*** EXTRACTED DATA ***

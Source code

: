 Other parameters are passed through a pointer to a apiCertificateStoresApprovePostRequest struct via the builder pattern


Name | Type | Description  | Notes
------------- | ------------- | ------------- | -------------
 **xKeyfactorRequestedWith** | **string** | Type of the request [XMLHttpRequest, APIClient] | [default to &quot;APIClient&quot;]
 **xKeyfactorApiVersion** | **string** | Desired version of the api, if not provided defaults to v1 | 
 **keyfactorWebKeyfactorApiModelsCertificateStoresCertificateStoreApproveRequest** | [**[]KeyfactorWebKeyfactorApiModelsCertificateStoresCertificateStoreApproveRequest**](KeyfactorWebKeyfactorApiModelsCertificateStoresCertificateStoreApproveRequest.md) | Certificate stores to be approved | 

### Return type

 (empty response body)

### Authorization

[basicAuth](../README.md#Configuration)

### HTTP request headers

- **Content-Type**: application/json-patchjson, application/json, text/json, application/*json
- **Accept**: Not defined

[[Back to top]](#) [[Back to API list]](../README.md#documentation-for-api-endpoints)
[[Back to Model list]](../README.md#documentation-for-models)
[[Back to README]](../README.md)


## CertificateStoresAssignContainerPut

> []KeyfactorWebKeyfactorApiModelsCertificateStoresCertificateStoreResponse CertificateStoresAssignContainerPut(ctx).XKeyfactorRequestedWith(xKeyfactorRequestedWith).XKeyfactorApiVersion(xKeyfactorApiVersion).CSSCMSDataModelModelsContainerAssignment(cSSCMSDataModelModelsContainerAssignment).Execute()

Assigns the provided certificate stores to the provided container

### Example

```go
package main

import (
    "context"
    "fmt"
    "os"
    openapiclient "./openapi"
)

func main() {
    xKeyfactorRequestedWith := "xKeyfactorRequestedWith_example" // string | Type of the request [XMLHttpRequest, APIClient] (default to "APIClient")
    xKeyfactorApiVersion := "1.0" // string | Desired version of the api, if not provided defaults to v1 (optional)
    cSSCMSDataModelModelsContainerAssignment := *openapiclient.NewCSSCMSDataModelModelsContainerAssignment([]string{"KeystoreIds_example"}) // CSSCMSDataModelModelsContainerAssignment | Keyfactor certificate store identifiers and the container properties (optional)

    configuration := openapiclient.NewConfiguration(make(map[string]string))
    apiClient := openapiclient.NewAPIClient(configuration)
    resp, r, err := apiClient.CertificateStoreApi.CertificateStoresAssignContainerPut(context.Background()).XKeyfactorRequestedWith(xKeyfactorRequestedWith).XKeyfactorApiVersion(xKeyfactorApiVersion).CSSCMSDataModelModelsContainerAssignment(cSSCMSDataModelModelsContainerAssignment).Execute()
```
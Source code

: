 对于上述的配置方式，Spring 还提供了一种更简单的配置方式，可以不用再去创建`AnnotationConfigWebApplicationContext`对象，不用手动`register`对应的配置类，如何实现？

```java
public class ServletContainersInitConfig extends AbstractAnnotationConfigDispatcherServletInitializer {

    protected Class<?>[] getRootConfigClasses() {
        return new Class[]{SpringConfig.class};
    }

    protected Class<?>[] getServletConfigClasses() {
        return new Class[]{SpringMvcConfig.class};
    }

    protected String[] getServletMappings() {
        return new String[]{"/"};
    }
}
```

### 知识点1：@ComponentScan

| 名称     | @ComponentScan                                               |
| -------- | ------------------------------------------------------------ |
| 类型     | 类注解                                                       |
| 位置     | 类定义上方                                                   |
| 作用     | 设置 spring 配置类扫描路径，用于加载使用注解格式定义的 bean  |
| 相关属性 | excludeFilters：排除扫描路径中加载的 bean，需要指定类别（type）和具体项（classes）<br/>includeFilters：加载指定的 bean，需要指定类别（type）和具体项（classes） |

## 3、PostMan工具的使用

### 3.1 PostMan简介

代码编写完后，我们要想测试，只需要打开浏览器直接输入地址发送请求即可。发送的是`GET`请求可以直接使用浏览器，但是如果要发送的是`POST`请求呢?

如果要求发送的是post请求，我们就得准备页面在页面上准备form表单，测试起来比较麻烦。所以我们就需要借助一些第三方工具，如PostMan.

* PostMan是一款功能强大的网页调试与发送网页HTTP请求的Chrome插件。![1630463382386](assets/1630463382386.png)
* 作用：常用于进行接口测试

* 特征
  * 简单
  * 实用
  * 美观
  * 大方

***

#### WORK ITEM:
Transcribe exactly the lines from the one containing "相关属性 | excludeFilters：排除扫描路径中加载的" through the end of the records, both included, and nothing else.

#### RESPONSE:
| 相关属性 | excludeFilters：排除扫描路径中加载的 bean，需要指定类别（type）和具体项（classes）<br/>includeFilters：加载指定的 bean，需要指定类别（type）和具体项（classes） |

## 3、PostMan工具的使用

### 3.1 PostMan简介

代码编写完后，我们要想测试，只需要打开浏览器直接输入地址发送请求即可。发送的是`GET`请求可以直接使用浏览器，但是如果要发送的是`POST`请求呢?

如果要求发送的是post请求，我们就得准备页面在页面上准备form表单，测试起来比较麻烦。所以我们就需要借助一些第三方工具，如PostMan.

* PostMan是一款功能强大的网页调试与发送网页HTTP请求的Chrome插件。![1630463382386](assets/1630463382386.png)
* 作用：常用于进行接口测试

* 特征
  * 简单
  * 实用
  * 美观
  * 大方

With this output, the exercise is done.